* **What to produce**
Without including pictures, set down every record exactly as it stands.

* **Supplied information**
=-=-=-=-=

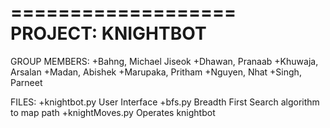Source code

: ===================
PROJECT: KNIGHTBOT
===================

GROUP MEMBERS:
+Bahng, Michael Jiseok
+Dhawan, Pranaab
+Khuwaja, Arsalan
+Madan, Abishek
+Marupaka, Pritham
+Nguyen, Nhat
+Singh, Parneet

FILES:
+knightbot.py
	User Interface
+bfs.py
	Breadth First Search algorithm to map path
+knightMoves.py
	Operates knightbot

=-=-=-=-=

* **Answer space**
Source code

: ===================
PROJECT: KNIGHTBOT
===================

GROUP MEMBERS:
+Bahng, Michael Jiseok
+Dhawan, Pranaab
+Khuwaja, Arsalan
+Madan, Abishek
+Marupaka, Pritham
+Nguyen, Nhat
+Singh, Parneet

FILES:
+knightbot.py
	User Interface
+bfs.py
	Breadth First Search algorithm to map path
+knightMoves.py
	Operates knightbot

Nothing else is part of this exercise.